**Problem requirements:** Using the material that follows, output exactly the lines from the one containing "El notebook que" through the one containing "desde **Kaggle** y", with both ends kept.
(Beginning of Listed entries)
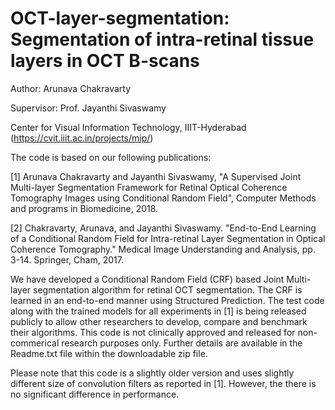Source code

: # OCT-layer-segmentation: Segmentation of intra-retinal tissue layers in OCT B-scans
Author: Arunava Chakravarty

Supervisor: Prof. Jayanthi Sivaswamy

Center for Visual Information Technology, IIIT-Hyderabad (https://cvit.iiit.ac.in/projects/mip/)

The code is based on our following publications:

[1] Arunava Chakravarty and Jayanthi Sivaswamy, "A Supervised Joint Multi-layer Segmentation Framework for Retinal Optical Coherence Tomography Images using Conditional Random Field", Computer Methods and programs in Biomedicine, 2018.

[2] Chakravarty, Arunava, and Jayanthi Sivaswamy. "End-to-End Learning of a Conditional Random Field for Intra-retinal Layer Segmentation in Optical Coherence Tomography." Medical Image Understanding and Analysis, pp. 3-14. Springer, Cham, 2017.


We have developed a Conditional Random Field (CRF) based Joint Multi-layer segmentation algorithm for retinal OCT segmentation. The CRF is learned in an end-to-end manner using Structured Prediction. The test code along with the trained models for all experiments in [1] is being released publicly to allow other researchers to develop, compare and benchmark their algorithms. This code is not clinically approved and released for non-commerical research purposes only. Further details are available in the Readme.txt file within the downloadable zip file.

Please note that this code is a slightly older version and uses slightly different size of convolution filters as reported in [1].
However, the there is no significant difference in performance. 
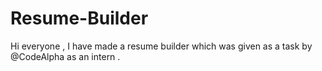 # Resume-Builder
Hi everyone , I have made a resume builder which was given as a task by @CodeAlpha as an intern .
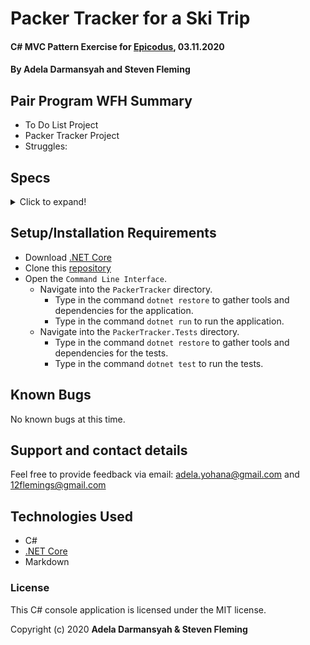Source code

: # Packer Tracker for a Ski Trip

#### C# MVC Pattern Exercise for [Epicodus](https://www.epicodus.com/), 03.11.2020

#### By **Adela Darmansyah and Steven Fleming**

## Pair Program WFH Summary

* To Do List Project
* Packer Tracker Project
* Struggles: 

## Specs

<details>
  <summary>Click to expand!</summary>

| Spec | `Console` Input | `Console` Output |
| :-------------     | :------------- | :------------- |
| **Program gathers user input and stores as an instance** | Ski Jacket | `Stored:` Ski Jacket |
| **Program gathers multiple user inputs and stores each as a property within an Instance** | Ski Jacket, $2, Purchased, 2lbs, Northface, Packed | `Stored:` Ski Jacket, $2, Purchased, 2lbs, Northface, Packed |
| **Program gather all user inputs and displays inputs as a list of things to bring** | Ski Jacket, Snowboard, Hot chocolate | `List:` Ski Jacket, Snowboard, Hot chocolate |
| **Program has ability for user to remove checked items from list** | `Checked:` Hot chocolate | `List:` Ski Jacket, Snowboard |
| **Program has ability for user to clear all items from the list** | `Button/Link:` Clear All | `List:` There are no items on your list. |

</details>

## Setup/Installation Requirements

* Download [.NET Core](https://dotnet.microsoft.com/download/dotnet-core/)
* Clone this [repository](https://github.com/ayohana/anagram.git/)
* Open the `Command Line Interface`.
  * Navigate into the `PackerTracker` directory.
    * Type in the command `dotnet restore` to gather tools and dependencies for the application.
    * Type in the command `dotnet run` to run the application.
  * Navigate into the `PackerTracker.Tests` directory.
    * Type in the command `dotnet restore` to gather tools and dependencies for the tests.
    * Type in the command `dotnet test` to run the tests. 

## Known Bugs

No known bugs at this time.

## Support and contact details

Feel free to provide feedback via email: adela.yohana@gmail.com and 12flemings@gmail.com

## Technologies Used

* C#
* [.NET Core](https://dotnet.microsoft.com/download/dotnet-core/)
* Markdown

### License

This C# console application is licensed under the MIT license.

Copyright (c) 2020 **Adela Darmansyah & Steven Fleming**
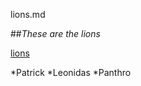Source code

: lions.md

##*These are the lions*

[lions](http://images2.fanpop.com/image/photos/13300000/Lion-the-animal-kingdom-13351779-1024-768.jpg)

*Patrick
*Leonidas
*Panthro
(End of Listed entries)
(Beginning of Listed entries)
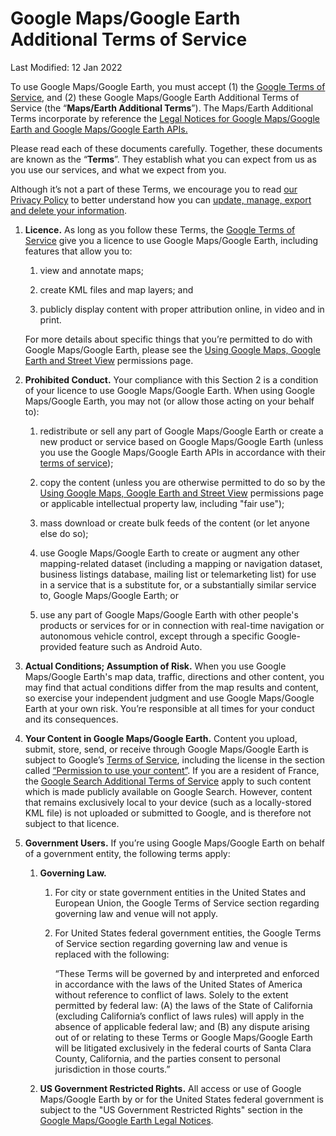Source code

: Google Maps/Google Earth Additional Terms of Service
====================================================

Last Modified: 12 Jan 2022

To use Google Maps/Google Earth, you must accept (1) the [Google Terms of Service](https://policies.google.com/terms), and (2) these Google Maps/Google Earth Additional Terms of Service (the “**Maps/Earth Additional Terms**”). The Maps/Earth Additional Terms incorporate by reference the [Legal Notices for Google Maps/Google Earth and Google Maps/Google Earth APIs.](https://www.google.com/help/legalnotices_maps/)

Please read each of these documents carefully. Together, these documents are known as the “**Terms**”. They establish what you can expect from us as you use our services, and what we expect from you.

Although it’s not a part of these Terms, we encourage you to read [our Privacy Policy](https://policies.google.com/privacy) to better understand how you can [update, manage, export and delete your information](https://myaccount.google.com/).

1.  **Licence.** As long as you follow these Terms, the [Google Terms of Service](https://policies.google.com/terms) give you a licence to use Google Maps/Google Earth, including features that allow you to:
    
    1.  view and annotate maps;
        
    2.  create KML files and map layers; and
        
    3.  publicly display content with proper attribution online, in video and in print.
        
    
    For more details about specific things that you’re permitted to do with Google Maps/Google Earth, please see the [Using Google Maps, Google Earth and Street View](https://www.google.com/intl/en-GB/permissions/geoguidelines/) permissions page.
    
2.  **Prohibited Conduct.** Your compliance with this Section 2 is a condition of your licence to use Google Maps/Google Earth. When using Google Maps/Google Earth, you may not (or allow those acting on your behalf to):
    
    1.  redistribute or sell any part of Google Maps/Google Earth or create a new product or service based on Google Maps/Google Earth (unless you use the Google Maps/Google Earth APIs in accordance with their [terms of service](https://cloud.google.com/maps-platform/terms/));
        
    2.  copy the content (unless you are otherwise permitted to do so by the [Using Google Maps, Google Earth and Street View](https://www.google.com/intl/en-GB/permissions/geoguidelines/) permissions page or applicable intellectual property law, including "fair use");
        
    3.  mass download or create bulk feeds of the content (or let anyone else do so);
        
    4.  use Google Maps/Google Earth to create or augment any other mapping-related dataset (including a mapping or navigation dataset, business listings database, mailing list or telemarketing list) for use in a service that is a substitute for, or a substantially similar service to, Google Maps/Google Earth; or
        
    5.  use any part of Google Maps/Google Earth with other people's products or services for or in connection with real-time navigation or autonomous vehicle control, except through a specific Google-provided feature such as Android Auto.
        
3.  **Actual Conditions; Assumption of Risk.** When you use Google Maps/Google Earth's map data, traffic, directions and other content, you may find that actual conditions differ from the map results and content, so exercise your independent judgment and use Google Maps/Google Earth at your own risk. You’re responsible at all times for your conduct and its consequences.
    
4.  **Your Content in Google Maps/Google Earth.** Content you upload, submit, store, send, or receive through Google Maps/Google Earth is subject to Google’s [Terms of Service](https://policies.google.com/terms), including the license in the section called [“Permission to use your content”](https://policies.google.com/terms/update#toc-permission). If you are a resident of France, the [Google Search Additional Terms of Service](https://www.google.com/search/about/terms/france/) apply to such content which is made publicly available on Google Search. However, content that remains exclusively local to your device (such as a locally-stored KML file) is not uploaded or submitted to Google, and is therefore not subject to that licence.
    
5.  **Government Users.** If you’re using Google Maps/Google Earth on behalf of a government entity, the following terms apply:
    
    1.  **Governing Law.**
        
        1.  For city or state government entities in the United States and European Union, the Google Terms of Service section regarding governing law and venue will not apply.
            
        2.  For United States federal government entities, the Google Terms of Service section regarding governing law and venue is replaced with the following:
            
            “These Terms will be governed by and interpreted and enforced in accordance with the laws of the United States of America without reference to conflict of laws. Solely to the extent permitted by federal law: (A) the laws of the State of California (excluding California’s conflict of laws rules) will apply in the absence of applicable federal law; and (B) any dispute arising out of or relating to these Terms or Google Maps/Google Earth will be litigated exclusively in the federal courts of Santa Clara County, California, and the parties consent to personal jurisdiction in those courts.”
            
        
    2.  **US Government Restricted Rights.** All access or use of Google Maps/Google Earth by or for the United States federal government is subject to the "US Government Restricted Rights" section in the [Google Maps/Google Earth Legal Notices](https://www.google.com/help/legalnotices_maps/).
(End of Listed entries)
(Beginning of Listed entries)
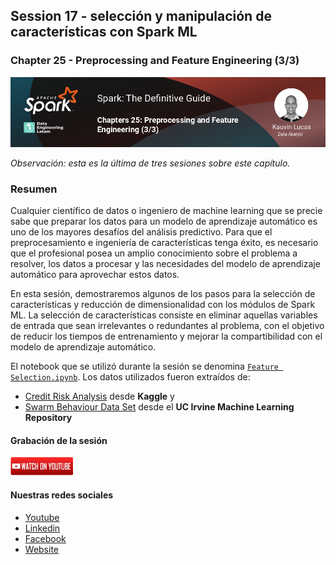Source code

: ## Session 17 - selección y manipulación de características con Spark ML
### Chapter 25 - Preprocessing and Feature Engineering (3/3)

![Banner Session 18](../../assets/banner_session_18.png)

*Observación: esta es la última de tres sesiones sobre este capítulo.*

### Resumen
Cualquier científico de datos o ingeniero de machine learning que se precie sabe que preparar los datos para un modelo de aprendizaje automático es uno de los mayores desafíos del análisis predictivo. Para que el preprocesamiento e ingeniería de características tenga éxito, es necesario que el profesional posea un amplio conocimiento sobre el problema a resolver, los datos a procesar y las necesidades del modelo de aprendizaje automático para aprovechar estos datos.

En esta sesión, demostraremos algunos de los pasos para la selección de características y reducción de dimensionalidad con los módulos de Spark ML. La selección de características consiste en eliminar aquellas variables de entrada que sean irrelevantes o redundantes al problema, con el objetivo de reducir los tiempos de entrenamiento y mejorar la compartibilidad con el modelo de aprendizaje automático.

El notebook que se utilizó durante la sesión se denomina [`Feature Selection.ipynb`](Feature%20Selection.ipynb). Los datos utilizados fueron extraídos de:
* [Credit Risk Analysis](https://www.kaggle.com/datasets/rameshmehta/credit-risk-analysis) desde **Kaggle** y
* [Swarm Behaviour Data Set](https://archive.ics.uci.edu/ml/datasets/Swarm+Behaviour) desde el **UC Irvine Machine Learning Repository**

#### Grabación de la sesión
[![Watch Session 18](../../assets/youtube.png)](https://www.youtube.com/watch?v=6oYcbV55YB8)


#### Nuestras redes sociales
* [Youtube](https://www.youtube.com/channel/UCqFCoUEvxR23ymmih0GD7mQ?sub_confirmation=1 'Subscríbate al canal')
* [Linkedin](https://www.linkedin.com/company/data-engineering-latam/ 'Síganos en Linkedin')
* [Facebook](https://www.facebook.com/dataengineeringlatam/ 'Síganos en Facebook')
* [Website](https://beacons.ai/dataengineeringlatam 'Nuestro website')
(End of Listed entries)
**Task output:**
El notebook que se utilizó durante la sesión se denomina [`Feature Selection.ipynb`](Feature%20Selection.ipynb). Los datos utilizados fueron extraídos de:
* [Credit Risk Analysis](https://www.kaggle.com/datasets/rameshmehta/credit-risk-analysis) desde **Kaggle** y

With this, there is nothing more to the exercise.